Rwandan Ramblings

Wednesday, October 04, 2006

SCARS

It was always going to be difficult to gage the scarring left after the ‘94 genocide before actually arriving here. The scars are physical, mental and now appear to run deeper into the Rwandan society. It’s difficult to talk in generalizations and of course I have been here less than a month so I cannot be taken as any form of authority. I also must state that I speak for myself and nobody else and I speak as though to friends and family to whom I give this blogger address.

It is perhaps easier to talk of the physical scarring I see all around me. Beggars in Tanzania were formed mainly of street children, those in Guadeloupe appeared ruined by rum, those in London/Oxford/Portmouth were the homeless, and those in Senegal appeared wracked by extreme poverty or disfigured by polio. In Rwanda, the vast majority who tap at bus windows and reach out on the streets of Kigali are seemingly healthy and often young. Save two lost limbs. Two hands no fingers. Eye sockets no eyes. Arms to elbows and no more. Stumps for hands, elbows, knees, fingers. Crutches. Walking or dragging oneself around on hands as legs have been cut off at thigh level. These people are healthy save these mass intentional disfigurements and can only have been caused by machetes, blades, knives and mass frenzy. Who can ever know the internal scarring? Who can know the real story behind the laughing woman on my bus last Friday who had a two centimetre wide scar running from ear to mouth?

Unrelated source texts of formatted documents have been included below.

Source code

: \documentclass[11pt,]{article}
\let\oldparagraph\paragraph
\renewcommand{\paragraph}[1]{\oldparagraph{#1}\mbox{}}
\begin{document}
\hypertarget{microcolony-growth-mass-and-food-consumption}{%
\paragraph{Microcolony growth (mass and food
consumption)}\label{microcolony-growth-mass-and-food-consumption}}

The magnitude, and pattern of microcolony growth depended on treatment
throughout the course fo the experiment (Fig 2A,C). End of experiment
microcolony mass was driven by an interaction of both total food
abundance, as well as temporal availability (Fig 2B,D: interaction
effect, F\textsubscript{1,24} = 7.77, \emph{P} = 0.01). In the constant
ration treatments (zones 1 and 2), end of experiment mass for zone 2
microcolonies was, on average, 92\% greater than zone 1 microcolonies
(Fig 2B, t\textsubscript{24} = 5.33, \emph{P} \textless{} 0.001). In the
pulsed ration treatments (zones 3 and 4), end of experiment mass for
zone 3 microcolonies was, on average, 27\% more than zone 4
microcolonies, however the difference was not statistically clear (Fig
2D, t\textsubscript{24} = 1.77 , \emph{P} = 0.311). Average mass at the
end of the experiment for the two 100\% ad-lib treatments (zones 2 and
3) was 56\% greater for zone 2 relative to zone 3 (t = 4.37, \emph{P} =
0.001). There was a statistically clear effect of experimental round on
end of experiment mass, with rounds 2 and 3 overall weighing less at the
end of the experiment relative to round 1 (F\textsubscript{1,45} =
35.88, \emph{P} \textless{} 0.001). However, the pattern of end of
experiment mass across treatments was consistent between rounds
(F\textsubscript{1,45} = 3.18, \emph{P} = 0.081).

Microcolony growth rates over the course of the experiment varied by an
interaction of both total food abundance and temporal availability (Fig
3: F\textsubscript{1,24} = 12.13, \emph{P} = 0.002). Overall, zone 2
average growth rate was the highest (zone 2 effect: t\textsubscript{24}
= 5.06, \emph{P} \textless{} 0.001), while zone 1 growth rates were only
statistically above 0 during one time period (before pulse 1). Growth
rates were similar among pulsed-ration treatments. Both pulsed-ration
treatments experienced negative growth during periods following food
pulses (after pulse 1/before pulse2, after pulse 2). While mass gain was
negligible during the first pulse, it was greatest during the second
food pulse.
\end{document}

The less visible scarring appears to have resulted in a type of ‘English stiff upper lip’ syndrome. We are advised and asked not to ask too many questions, not to go to local trials, not to ask ‘divisionistic’ questions about ethnicity or political leaning or actions. People talk in terms of ‘before’ and ‘after’, sometimes mentioning ‘the war’. The word genocide never existed in Kinyarwanda before 1994. People are firmly Rwandan, not Hutu or Tutsi, though I have heard the term ‘Hutsi’ used once. They are often shy and reserved – lacking the vivacity of the Congolese or the openness of the Tanzanians here. Once again, I speak in generalizations all of which have exceptions and will be hotly debated, especially as despite the reserved nature of many, there is an intense self-awareness and I have often been keenly asked how I find Rwandan people – and my response – whatever it may be is often analysed and related in terms of genocide.


MEMORIALS

I promise not to dwell, but I want to note this, even if just for my benefit. As part of our in-country training we went to the main memorial site in Kigali – with thirteen mass graves, a museum and witness accounts, photos and heart-wrenching videos. It is easy to think of war or violence in terms of figures, economics and blame. Lives lost, numbers trialled, guilty parties, important dates... However, the memorial used this kind of almost blasé style of reporting in their memorial devoted to children’s lives lost to incredible effect.

Name; Agnes Age; 4 Favourite food; chips How killed; Macheted whilst in mothers’ arms.

Or, stabbed in both eyes then heart, or, as with a 9 month old baby; slammed against a wall. But, with this raw basic style of reporting, the starkness only makes it more shocking. The question of how though hovers over everything.